Humans are very good at recognizing patterns. We even think we find patterns in places where no pattern really exists. Some good examples are the constellations. An astronomical constellation is a manmade concept. The different points of light that make up Orion or the Big Dipper bear no natural relation to one another -- in fact, the stars that make up these constellations are billions of light years apart. Yet when we look up at the night sky, our minds begin to group stars into patterns and shapes. It is this pattern-seeking behavior and imaginative vision that allows us to recognize people and objects.
Computers have trouble recognizing some types of patterns. If the pattern is easily reduced to numerical data, like sports statistics or even a DNA strand, a well-written computer program will usually have no trouble finding it. However, patterns that can't easily be described with numbers are all but invisible to the same software. If given enough sample data and careful instruction, for example, a digital camera might be able to automatically distinguish the image of a human face from that of a tree branch or a basketball. However, ask a modern digital camera to describe the mood of the person in the picture, and you're likely to see one skill set in which humans currently hold the advantage.
This is not to say that computers will never be able to analyze a human face and read its emotions the way you can. For you, this analysis is a simple, intuitive move: You look at the face and use your intuition to instantly recognize emotional content.

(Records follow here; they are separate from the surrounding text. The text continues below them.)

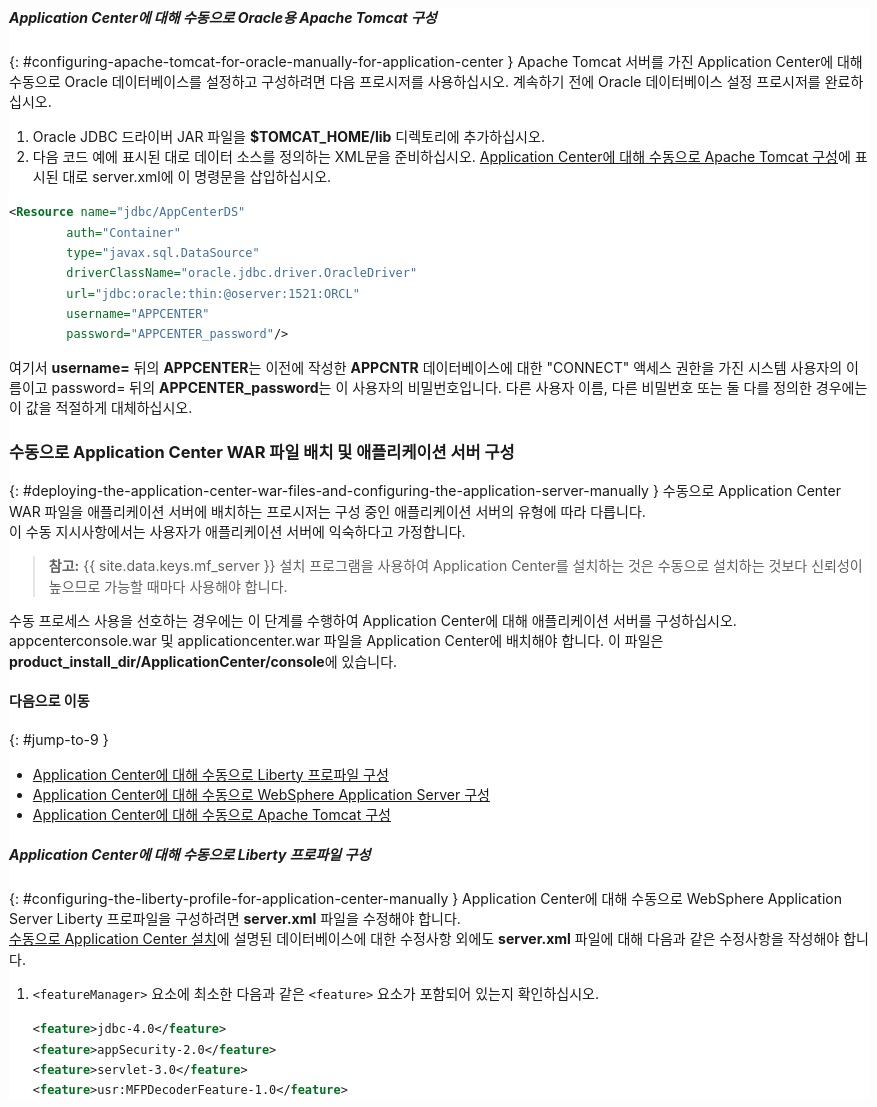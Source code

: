 ##### Application Center에 대해 수동으로 Oracle용 Apache Tomcat 구성
{: #configuring-apache-tomcat-for-oracle-manually-for-application-center }
Apache Tomcat 서버를 가진 Application Center에 대해 수동으로 Oracle 데이터베이스를 설정하고 구성하려면 다음 프로시저를 사용하십시오. 계속하기 전에 Oracle 데이터베이스 설정 프로시저를 완료하십시오. 

1. Oracle JDBC 드라이버 JAR 파일을 **$TOMCAT_HOME/lib** 디렉토리에 추가하십시오. 
2. 다음 코드 예에 표시된 대로 데이터 소스를 정의하는 XML문을 준비하십시오. [Application Center에 대해 수동으로 Apache Tomcat 구성](#configuring-apache-tomcat-for-application-center-manually)에 표시된 대로 server.xml에 이 명령문을 삽입하십시오. 
  
```xml
<Resource name="jdbc/AppCenterDS"
        auth="Container"
        type="javax.sql.DataSource"
        driverClassName="oracle.jdbc.driver.OracleDriver"
        url="jdbc:oracle:thin:@oserver:1521:ORCL"
        username="APPCENTER"
        password="APPCENTER_password"/>
```

여기서 **username=** 뒤의 **APPCENTER**는 이전에 작성한 **APPCNTR** 데이터베이스에 대한 "CONNECT" 액세스 권한을 가진 시스템 사용자의 이름이고 password= 뒤의 **APPCENTER_password**는 이 사용자의 비밀번호입니다. 다른 사용자 이름, 다른 비밀번호 또는 둘 다를 정의한 경우에는 이 값을 적절하게 대체하십시오. 

### 수동으로 Application Center WAR 파일 배치 및 애플리케이션 서버 구성
{: #deploying-the-application-center-war-files-and-configuring-the-application-server-manually }
수동으로 Application Center WAR 파일을 애플리케이션 서버에 배치하는 프로시저는 구성 중인 애플리케이션 서버의 유형에 따라 다릅니다.   
이 수동 지시사항에서는 사용자가 애플리케이션 서버에 익숙하다고 가정합니다. 

> **참고:** {{ site.data.keys.mf_server }} 설치 프로그램을 사용하여 Application Center를 설치하는 것은 수동으로 설치하는 것보다 신뢰성이 높으므로 가능할 때마다 사용해야 합니다.

수동 프로세스 사용을 선호하는 경우에는 이 단계를 수행하여 Application Center에 대해 애플리케이션 서버를 구성하십시오. appcenterconsole.war 및 applicationcenter.war 파일을 Application Center에 배치해야 합니다. 이 파일은 **product\_install\_dir/ApplicationCenter/console**에 있습니다. 

#### 다음으로 이동
{: #jump-to-9 }

* [Application Center에 대해 수동으로 Liberty 프로파일 구성](#configuring-the-liberty-profile-for-application-center-manually)
* [Application Center에 대해 수동으로 WebSphere Application Server 구성](#configuring-websphere-application-server-for-application-center-manually)
* [Application Center에 대해 수동으로 Apache Tomcat 구성](#configuring-apache-tomcat-for-application-center-manually)

##### Application Center에 대해 수동으로 Liberty 프로파일 구성
{: #configuring-the-liberty-profile-for-application-center-manually }
Application Center에 대해 수동으로 WebSphere Application Server Liberty 프로파일을 구성하려면 **server.xml** 파일을 수정해야 합니다.   
[수동으로 Application Center 설치](#manually-installing-application-center)에 설명된 데이터베이스에 대한 수정사항 외에도 **server.xml** 파일에 대해 다음과 같은 수정사항을 작성해야 합니다. 

1. `<featureManager>` 요소에 최소한 다음과 같은 `<feature>` 요소가 포함되어 있는지 확인하십시오. 

   ```xml
   <feature>jdbc-4.0</feature>
   <feature>appSecurity-2.0</feature>
   <feature>servlet-3.0</feature>
   <feature>usr:MFPDecoderFeature-1.0</feature>
   ```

For the computer, the evaluation requires painstaking entry and analysis of face image data before it can begin to correlate face images to emotional values. This discrepancy shows, in a way, how incredibly complex the human brain really is. So much so that we still don't entirely understand how it works. It's hard for us to build a simulation of something we don't yet fully grasp ourselves. So far, computers still require pre-programmed instructions, and they know what they're told to know. When the time comes that they can adapt to new situations and process problems without being programmed to do so, then they will be truly intelligent and not just sophisticated calculators. Futurist Dr. Ray Kurzweil predicts that computers will one day be self-aware, analytical and able to adapt themselves in order to improve their performance. In other words, they will exhibit recursive self-improvement. After this, it might be hard to imagine any task that a computer will not be able to perform better than a human.